* _Task description_: Beneath this instruction is a listing; print exactly the lines in it starting at the line that contains "a. The documents" and going through the line that contains "iii. At the".

::::

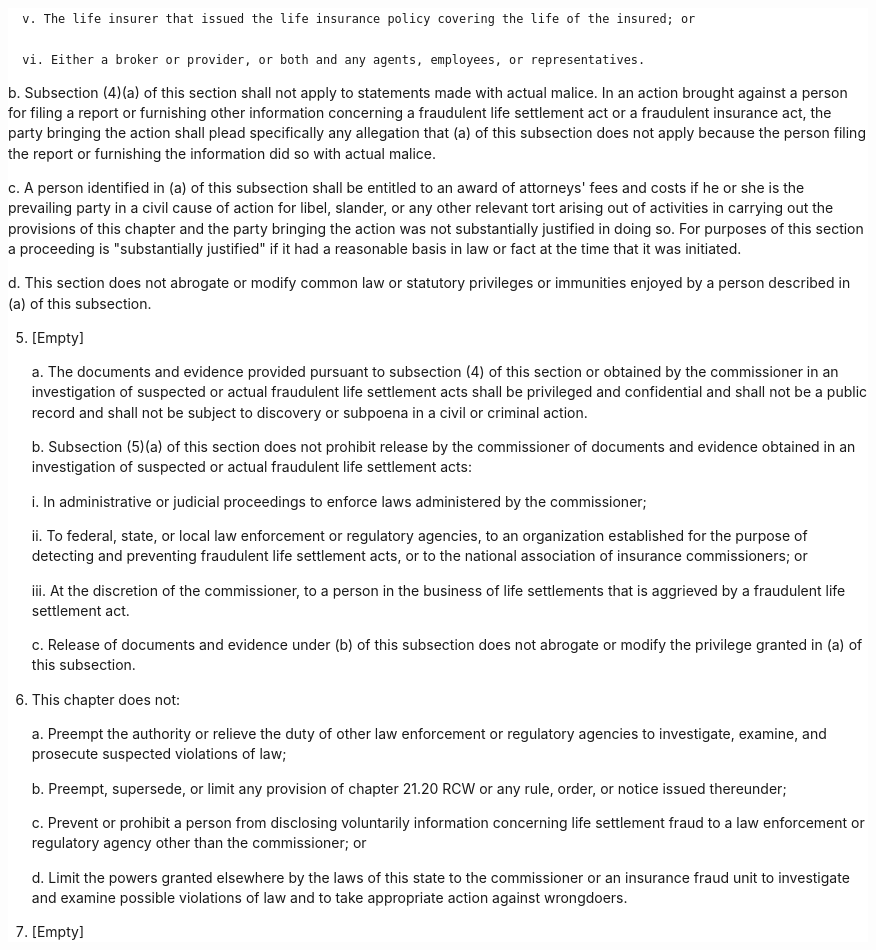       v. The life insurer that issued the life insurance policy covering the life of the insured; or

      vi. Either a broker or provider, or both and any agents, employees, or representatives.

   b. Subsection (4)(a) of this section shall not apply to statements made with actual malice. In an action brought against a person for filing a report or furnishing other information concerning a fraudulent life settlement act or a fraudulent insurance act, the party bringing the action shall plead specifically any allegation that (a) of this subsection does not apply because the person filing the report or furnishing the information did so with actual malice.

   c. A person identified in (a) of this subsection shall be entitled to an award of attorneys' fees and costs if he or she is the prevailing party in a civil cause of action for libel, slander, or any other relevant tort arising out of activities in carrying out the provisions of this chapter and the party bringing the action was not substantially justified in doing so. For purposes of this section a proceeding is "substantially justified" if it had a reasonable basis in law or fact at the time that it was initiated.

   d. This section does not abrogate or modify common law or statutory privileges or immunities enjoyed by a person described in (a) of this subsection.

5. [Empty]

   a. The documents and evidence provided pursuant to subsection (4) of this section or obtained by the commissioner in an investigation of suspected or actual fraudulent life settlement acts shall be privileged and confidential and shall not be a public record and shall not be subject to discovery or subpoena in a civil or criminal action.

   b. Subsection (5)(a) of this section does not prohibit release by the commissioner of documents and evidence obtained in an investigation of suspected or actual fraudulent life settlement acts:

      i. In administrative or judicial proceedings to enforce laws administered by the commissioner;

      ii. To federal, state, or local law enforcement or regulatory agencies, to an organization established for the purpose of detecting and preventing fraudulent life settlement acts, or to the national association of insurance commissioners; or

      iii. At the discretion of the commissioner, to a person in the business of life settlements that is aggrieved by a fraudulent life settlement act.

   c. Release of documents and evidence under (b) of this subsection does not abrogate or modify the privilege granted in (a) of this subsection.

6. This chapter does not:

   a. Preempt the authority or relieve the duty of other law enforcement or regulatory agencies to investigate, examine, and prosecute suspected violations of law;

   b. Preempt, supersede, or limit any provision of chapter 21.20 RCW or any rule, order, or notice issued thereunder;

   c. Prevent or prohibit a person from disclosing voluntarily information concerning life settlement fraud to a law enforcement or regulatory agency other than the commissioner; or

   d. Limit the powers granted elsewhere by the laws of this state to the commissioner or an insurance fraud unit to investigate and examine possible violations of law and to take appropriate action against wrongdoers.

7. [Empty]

::::

* _Exercise response_:
   a. The documents and evidence provided pursuant to subsection (4) of this section or obtained by the commissioner in an investigation of suspected or actual fraudulent life settlement acts shall be privileged and confidential and shall not be a public record and shall not be subject to discovery or subpoena in a civil or criminal action.

   b. Subsection (5)(a) of this section does not prohibit release by the commissioner of documents and evidence obtained in an investigation of suspected or actual fraudulent life settlement acts:

      i. In administrative or judicial proceedings to enforce laws administered by the commissioner;

      ii. To federal, state, or local law enforcement or regulatory agencies, to an organization established for the purpose of detecting and preventing fraudulent life settlement acts, or to the national association of insurance commissioners; or

      iii. At the discretion of the commissioner, to a person in the business of life settlements that is aggrieved by a fraudulent life settlement act.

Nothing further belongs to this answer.